Where LINQ still feels like an add-on to the language, this is very natural syntax and behaviour. I totally struggle with why there was any need to use SQL-like syntax with LINQ. And given that LINQ is a language extension for querying, unrelated to databases, why not use syntax that's more related to object querying rather than a messed-up variant of SQL?

Another aspect that the Progress language had was default display formats associated with each data type. An entire program (not a great one :-)) could be:

find customer where somecolumn = something.

update customer.name.

These two lines encapsulated the data access, the update logic, the transaction scoping (poor in this case), the entire screen layout and display/update format for the column, etc. I'm not suggesting I want that style of code any more, particularly given application layering and tiers but it gives an indication of the level of abstraction that you could work at. We're still a long way short of that. (People who use Access are probably chuckling at this point).

I suspect we still need a standardised way to store a variety of column and data type related metadata in the database. We can do a lot of that via extended properties but everyone does it in a different way.

Progress DBMS – three lessons for ISV's including collective deafness

Alphatross posted an interesting reply to my blog entry about LINQ and Entity Framework terminology. He asked if I'd worked with the Progress DBMS. I have. Here are my thoughts on it. Obviously others will have a different view of history but I mention Progress over and over again when I'm teaching classes as three examples related to them really hit home for me.
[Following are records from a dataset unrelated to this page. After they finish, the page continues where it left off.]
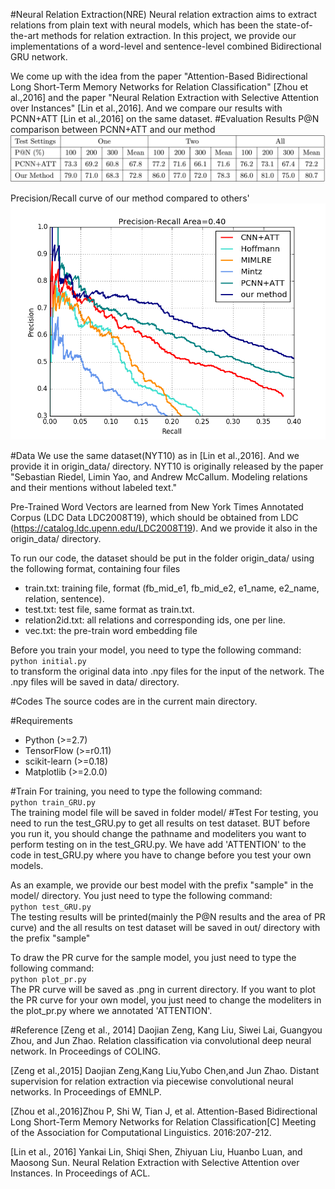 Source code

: #Neural Relation Extraction(NRE)
Neural relation extraction aims to extract relations from plain text with neural models, which has been the state-of-the-art methods for relation extraction. In this project, we provide our implementations of a word-level and sentence-level combined Bidirectional GRU network.  

We come up with the idea from the paper "Attention-Based Bidirectional Long Short-Term Memory Networks for Relation Classification" [Zhou et al.,2016] and the paper "Neural Relation Extraction with Selective Attention over Instances" [Lin et al.,2016]. And we compare our results with PCNN+ATT [Lin et al.,2016] on the same dataset.
#Evaluation Results
P@N comparison between PCNN+ATT and our method
![](./images/table.png)

Precision/Recall curve of our method compared to others'
![](./images/iter_11400.png)


#Data
We use the same dataset(NYT10) as in [Lin et al.,2016]. And we provide it in origin_data/ directory. NYT10 is originally released by the paper "Sebastian Riedel, Limin Yao, and Andrew McCallum. Modeling relations and their mentions without labeled text."  

Pre-Trained Word Vectors are learned from New York Times Annotated Corpus (LDC Data LDC2008T19), which should be obtained from LDC (https://catalog.ldc.upenn.edu/LDC2008T19). And we provide it also in the origin_data/ directory.

To run our code, the dataset should be put in the folder origin_data/ using the following format, containing four files
- train.txt: training file, format (fb_mid_e1, fb_mid_e2, e1_name, e2_name, relation, sentence).
- test.txt: test file, same format as train.txt.
- relation2id.txt: all relations and corresponding ids, one per line.
- vec.txt: the pre-train word embedding file

Before you train your model, you need to type the following command:  
`python initial.py`  
to transform the original data into .npy files for the input of the network. The .npy files will be saved in data/ directory.

#Codes
The source codes are in the current main directory.

#Requirements
- Python (>=2.7)
- TensorFlow (>=r0.11)
- scikit-learn (>=0.18)
- Matplotlib (>=2.0.0)

#Train
For training, you need to type the following command:  
`python train_GRU.py`  
The training model file will be saved in folder model/
#Test
For testing, you need to run the test_GRU.py to get all results on test dataset. BUT before you run it, you should change the pathname and modeliters you want to perform testing on in the test_GRU.py. We have add 'ATTENTION' to the code in test_GRU.py where you have to change before you test your own models.  

As an example, we provide our best model with the prefix "sample" in the model/ directory. You just need to type the following command:  
`python test_GRU.py`  
The testing results will be printed(mainly the P@N results and the area of PR curve) and the all results on test dataset will be saved in out/ directory with the prefix "sample"  

To draw the PR curve for the sample model, you just need to type the following command:  
`python plot_pr.py`  
The PR curve will be saved as .png in current directory. If you want to plot the PR curve for your own model, you just need to change the modeliters in the plot_pr.py where we annotated 'ATTENTION'.

#Reference
[Zeng et al., 2014] Daojian Zeng, Kang Liu, Siwei Lai, Guangyou Zhou, and Jun Zhao. Relation classification via convolutional deep neural network. In Proceedings of COLING.  

[Zeng et al.,2015] Daojian Zeng,Kang Liu,Yubo Chen,and Jun Zhao. Distant supervision for relation extraction via piecewise convolutional neural networks. In Proceedings of EMNLP.  

[Zhou et al.,2016]Zhou P, Shi W, Tian J, et al. Attention-Based Bidirectional Long Short-Term Memory Networks for Relation Classification[C] Meeting of the Association for Computational Linguistics. 2016:207-212.  

[Lin et al., 2016] Yankai Lin, Shiqi Shen, Zhiyuan Liu, Huanbo Luan, and Maosong Sun. Neural Relation Extraction with Selective Attention over Instances. In Proceedings of ACL.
I worked with Progress for many years, starting in about 1983 through to some time in the 90's.

When they started, they wrote a product that just made sense. They didn't care about being compatible with any older code and made an application and language that enabled you to write good code quickly. The thing I love most about the product was its stability. We migrated sites over to Progress and they just went quiet. When you are an ISV, quiet sites are a good thing. For character based RDBMS systems, I still haven't seen anything I prefer for the types of applications we were building.

Then Windows appeared.

Lesson 1:

Companies that have had a good run and good track record tend to build up a collective deafness and eventually seem to have no mechanism to hear it when people say "we don't like your products". Version 6.2 of Progress was wonderful. Version 7 of Progress was horrid. I didn't like it. I told them that. Their marketing folk kept insisting that the lack of new version adoption was due to "you guys not wanting to move to Windows". We kept saying "we are moving to Windows, in fact we've already done so but not with your product". They just didn't *want* to hear the real message and were deafened to that message by their own previous successes.

Lesson 2:

Windows applications need to behave like Windows applications. This seems simple but it's very important. Progress didn't "get" it. They kept producing versions of their applications which were Windows-like but which didn't really behave like Windows applications. As one simple example, if they displayed items in a list box, there would always be a scroll bar, even if there was nothing to scroll. This is very confusing to a user who sees a full list box and a scroll bar and thinks there will be more found by scrolling. I asked why they did this and they told me reasons that had to do with keeping compatibility with their character-based (ie: non-Windows) versions. One key reason for the success of Windows has been the shared knowledge you get from the platform. It minimises the amount you need to learn about new applications as all applications (should!) behave in a similar way. 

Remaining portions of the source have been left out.